Akımdan etkilenerek çekilen ve bugün merceğime aldığım Gav / The Cow / İnek filminin yönetmeni Mehrcui ise şöyle diyor: ‘’Gerçekçi sinemadan etkilendim. İlk öğrendiğim şey sadece gerçeğe, başkalarına değil kendine ait gerçeğe bakmak olduğuydu.’’
Ben Hasan Değilim
Bir su havuzunun etrafına kurulmuş köy ve içinde yaşayan insanlar. Havuz bir yansıma insanlarsa esas olanlardır. Toprak, su ve insanların oluşturduğu bu köy sanayileşme çabasından, şehirden uzakta kendi yaşantılarını sürdürmek, günü geceye çevirme motivasyonuyla süren hayatlarını yaşamaktadır. Hayvanları, yemekleri ve diğer tüm varlıkları Bolourir denen bir grup mülteci hırsız grubu tarafından yağmalanan köy halkı diken üstünde hayatlarını sürdürmektedir.

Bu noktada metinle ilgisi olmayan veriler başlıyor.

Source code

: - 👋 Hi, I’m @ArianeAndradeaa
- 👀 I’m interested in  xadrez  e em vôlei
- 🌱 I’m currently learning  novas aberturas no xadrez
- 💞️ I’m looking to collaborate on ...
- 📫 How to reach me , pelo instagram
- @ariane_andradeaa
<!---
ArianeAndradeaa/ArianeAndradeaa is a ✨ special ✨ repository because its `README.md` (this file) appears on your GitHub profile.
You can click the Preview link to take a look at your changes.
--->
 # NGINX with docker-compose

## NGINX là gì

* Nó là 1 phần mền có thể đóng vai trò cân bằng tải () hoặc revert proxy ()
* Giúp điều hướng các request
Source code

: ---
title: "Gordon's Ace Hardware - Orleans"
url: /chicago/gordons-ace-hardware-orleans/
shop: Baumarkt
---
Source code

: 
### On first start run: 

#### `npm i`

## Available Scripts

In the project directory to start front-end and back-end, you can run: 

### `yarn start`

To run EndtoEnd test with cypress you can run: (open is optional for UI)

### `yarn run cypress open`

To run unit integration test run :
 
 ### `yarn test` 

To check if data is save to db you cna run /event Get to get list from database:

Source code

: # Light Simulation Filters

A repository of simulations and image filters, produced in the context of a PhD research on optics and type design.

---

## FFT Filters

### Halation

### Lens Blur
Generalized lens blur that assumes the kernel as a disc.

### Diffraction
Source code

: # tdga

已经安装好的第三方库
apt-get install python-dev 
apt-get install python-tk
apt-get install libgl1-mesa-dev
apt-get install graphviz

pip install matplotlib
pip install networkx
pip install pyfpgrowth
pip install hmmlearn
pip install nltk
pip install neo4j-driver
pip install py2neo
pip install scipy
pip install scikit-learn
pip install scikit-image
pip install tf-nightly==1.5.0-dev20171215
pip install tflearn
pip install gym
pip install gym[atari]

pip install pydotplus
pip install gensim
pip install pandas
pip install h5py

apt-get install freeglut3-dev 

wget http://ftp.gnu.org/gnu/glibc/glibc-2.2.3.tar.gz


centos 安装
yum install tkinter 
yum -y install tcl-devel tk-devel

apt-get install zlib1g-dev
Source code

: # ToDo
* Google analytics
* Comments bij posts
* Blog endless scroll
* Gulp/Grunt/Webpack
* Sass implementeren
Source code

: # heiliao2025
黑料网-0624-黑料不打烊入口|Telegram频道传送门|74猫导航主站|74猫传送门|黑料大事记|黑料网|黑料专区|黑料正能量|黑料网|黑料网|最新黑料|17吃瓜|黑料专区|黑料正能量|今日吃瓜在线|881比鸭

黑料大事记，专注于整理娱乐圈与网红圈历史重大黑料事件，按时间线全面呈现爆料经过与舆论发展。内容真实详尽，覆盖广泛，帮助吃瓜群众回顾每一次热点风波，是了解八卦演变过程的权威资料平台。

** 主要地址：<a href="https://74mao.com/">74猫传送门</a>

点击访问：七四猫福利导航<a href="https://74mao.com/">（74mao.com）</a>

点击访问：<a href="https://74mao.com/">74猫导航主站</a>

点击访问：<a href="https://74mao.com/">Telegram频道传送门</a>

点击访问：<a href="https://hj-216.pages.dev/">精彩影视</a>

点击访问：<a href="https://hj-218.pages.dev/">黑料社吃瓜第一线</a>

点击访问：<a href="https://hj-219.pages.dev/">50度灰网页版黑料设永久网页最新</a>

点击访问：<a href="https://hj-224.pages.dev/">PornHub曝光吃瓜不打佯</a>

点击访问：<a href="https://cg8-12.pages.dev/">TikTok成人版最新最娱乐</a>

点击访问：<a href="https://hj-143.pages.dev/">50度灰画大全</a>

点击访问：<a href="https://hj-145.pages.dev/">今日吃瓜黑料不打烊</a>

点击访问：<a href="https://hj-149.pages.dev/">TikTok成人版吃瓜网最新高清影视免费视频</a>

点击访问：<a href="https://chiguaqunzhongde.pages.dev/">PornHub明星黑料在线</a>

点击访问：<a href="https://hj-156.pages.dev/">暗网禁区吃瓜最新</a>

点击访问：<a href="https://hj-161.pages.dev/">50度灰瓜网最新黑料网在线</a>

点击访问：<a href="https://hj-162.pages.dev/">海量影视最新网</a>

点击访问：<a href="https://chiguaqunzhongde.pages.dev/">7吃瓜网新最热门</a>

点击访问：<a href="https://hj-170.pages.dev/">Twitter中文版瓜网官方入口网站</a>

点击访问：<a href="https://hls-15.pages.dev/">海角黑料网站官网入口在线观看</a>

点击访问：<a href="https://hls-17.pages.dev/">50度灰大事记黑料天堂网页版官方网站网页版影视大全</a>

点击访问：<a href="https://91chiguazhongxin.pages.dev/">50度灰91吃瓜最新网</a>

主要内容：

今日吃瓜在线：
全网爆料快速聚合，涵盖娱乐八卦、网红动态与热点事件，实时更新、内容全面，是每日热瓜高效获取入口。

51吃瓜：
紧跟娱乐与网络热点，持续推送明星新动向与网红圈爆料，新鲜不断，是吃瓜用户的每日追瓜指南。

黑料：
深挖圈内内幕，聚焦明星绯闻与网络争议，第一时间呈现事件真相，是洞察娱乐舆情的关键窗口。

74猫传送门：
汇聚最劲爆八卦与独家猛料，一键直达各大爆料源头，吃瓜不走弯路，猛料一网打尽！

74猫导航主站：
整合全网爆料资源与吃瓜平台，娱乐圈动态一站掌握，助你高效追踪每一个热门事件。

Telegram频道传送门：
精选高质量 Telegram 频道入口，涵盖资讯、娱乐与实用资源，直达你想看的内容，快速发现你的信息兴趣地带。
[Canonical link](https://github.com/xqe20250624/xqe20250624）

Köydeki tek ineğin sahibi olan Hassan yerleşkedeki süt kaynağını elinde tutmanın itibarıyla yaşamaktadır. Üstelik ineği hamile kalmıştır. Artı değerini katlayacak olmanın neşesiyle küçük yerleşkenin küçük tekeli konumunda bulunan Hassan bir gün şehre gitmek üzere yola çıkar. Hassan’ın gidişinin hemen ardından ineği ölür. Bunun hakkında komplo teorileri üreten köylü ineğin bir suikast girişimi sonrası mülteciler tarafından telef edildiğini öne sürer. İneği gömer ve Hassan’ın biricik aşkının ölümünü bir giz haline dönüştürmek isterler. Köyün ortasına su havuzunun yanına gömmelerine rağmen ineğin kaçtığını söyleyeceklerdir. İneğini canından öte seven, yıkayan, öpen, elleriyle besleyen Hassan buna inanmaz. Hassan’a söylemesin diye köyün delisini eski değirmene bağlamışlar işkencelerini meşrulaştırmak için ineğin ölümünü altyapı olarak kendilerine ve vicdanlarına sunmuşlardır. Hassan köyün tüm çabalarına rağmen ineğin ölümünü öğrenir ve yıkılır.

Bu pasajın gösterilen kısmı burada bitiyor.